WHAT IS BEING ASKED.
Return all the entries exactly. No pictures.

DATA PROVIDED.
★ ★ ★

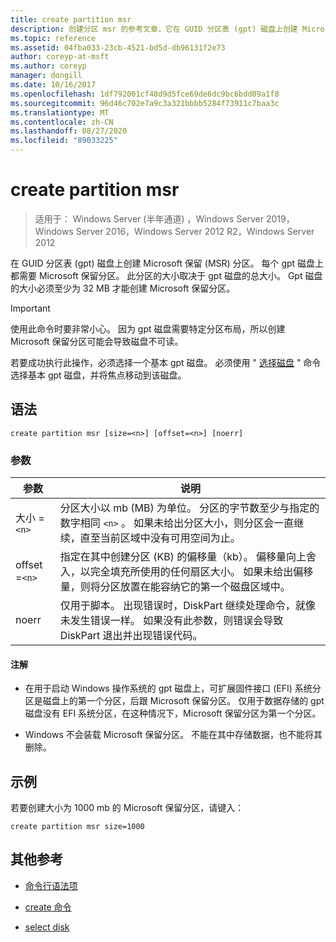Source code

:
 ```yaml
---
title: create partition msr
description: 创建分区 msr 的参考文章，它在 GUID 分区表 (gpt) 磁盘上创建 Microsoft 保留 (MSR) 分区。
ms.topic: reference
ms.assetid: 04fba033-23cb-4521-bd5d-db96131f2e73
author: coreyp-at-msft
ms.author: coreyp
manager: dongill
ms.date: 10/16/2017
ms.openlocfilehash: 1df792001cf48d9d5fce69de6dc9bc6bdd09a1f8
ms.sourcegitcommit: 96d46c702e7a9c3a321bbbb5284f73911c7baa3c
ms.translationtype: MT
ms.contentlocale: zh-CN
ms.lasthandoff: 08/27/2020
ms.locfileid: "89033225"
---
```

# <a name="create-partition-msr"></a>create partition msr

> 适用于： Windows Server (半年通道) ，Windows Server 2019，Windows Server 2016，Windows Server 2012 R2，Windows Server 2012

在 GUID 分区表 (gpt) 磁盘上创建 Microsoft 保留 (MSR) 分区。 每个 gpt 磁盘上都需要 Microsoft 保留分区。 此分区的大小取决于 gpt 磁盘的总大小。 Gpt 磁盘的大小必须至少为 32 MB 才能创建 Microsoft 保留分区。

> [!IMPORTANT]
> 使用此命令时要非常小心。 因为 gpt 磁盘需要特定分区布局，所以创建 Microsoft 保留分区可能会导致磁盘不可读。
>
> 若要成功执行此操作，必须选择一个基本 gpt 磁盘。 必须使用 " [选择磁盘](select-disk.md) " 命令选择基本 gpt 磁盘，并将焦点移动到该磁盘。

## <a name="syntax"></a>语法

```
create partition msr [size=<n>] [offset=<n>] [noerr]
```

### <a name="parameters"></a>参数

| 参数 | 说明 |
| --------- | ----------- |
| 大小 =`<n>` | 分区大小以 mb (MB) 为单位。 分区的字节数至少与指定的数字相同 `<n>` 。 如果未给出分区大小，则分区会一直继续，直至当前区域中没有可用空间为止。 |
| offset =`<n>` | 指定在其中创建分区 (KB) 的偏移量（kb）。 偏移量向上舍入，以完全填充所使用的任何扇区大小。 如果未给出偏移量，则将分区放置在能容纳它的第一个磁盘区域中。 |
| noerr | 仅用于脚本。 出现错误时，DiskPart 继续处理命令，就像未发生错误一样。 如果没有此参数，则错误会导致 DiskPart 退出并出现错误代码。 |

#### <a name="remarks"></a>注解

- 在用于启动 Windows 操作系统的 gpt 磁盘上，可扩展固件接口 (EFI) 系统分区是磁盘上的第一个分区，后跟 Microsoft 保留分区。 仅用于数据存储的 gpt 磁盘没有 EFI 系统分区，在这种情况下，Microsoft 保留分区为第一个分区。

- Windows 不会装载 Microsoft 保留分区。 不能在其中存储数据，也不能将其删除。

## <a name="examples"></a>示例

若要创建大小为 1000 mb 的 Microsoft 保留分区，请键入：

```
create partition msr size=1000
```

## <a name="additional-references"></a>其他参考

- [命令行语法项](command-line-syntax-key.md)

- [create 命令](create.md)

- [select disk](select-disk.md)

★ ★ ★

EXERCISE SOLUTION.
Source code

:
 ```yaml
---
title: create partition msr
description: 创建分区 msr 的参考文章，它在 GUID 分区表 (gpt) 磁盘上创建 Microsoft 保留 (MSR) 分区。
ms.topic: reference
ms.assetid: 04fba033-23cb-4521-bd5d-db96131f2e73
author: coreyp-at-msft
ms.author: coreyp
manager: dongill
ms.date: 10/16/2017
ms.openlocfilehash: 1df792001cf48d9d5fce69de6dc9bc6bdd09a1f8
ms.sourcegitcommit: 96d46c702e7a9c3a321bbbb5284f73911c7baa3c
ms.translationtype: MT
ms.contentlocale: zh-CN
ms.lasthandoff: 08/27/2020
ms.locfileid: "89033225"
---
```

# <a name="create-partition-msr"></a>create partition msr

> 适用于： Windows Server (半年通道) ，Windows Server 2019，Windows Server 2016，Windows Server 2012 R2，Windows Server 2012

在 GUID 分区表 (gpt) 磁盘上创建 Microsoft 保留 (MSR) 分区。 每个 gpt 磁盘上都需要 Microsoft 保留分区。 此分区的大小取决于 gpt 磁盘的总大小。 Gpt 磁盘的大小必须至少为 32 MB 才能创建 Microsoft 保留分区。

> [!IMPORTANT]
> 使用此命令时要非常小心。 因为 gpt 磁盘需要特定分区布局，所以创建 Microsoft 保留分区可能会导致磁盘不可读。
>
> 若要成功执行此操作，必须选择一个基本 gpt 磁盘。 必须使用 " [选择磁盘](select-disk.md) " 命令选择基本 gpt 磁盘，并将焦点移动到该磁盘。

## <a name="syntax"></a>语法

```
create partition msr [size=<n>] [offset=<n>] [noerr]
```

### <a name="parameters"></a>参数

| 参数 | 说明 |
| --------- | ----------- |
| 大小 =`<n>` | 分区大小以 mb (MB) 为单位。 分区的字节数至少与指定的数字相同 `<n>` 。 如果未给出分区大小，则分区会一直继续，直至当前区域中没有可用空间为止。 |
| offset =`<n>` | 指定在其中创建分区 (KB) 的偏移量（kb）。 偏移量向上舍入，以完全填充所使用的任何扇区大小。 如果未给出偏移量，则将分区放置在能容纳它的第一个磁盘区域中。 |
| noerr | 仅用于脚本。 出现错误时，DiskPart 继续处理命令，就像未发生错误一样。 如果没有此参数，则错误会导致 DiskPart 退出并出现错误代码。 |

#### <a name="remarks"></a>注解

- 在用于启动 Windows 操作系统的 gpt 磁盘上，可扩展固件接口 (EFI) 系统分区是磁盘上的第一个分区，后跟 Microsoft 保留分区。 仅用于数据存储的 gpt 磁盘没有 EFI 系统分区，在这种情况下，Microsoft 保留分区为第一个分区。

- Windows 不会装载 Microsoft 保留分区。 不能在其中存储数据，也不能将其删除。

## <a name="examples"></a>示例

若要创建大小为 1000 mb 的 Microsoft 保留分区，请键入：

```
create partition msr size=1000
```

## <a name="additional-references"></a>其他参考

- [命令行语法项](command-line-syntax-key.md)

- [create 命令](create.md)

- [select disk](select-disk.md)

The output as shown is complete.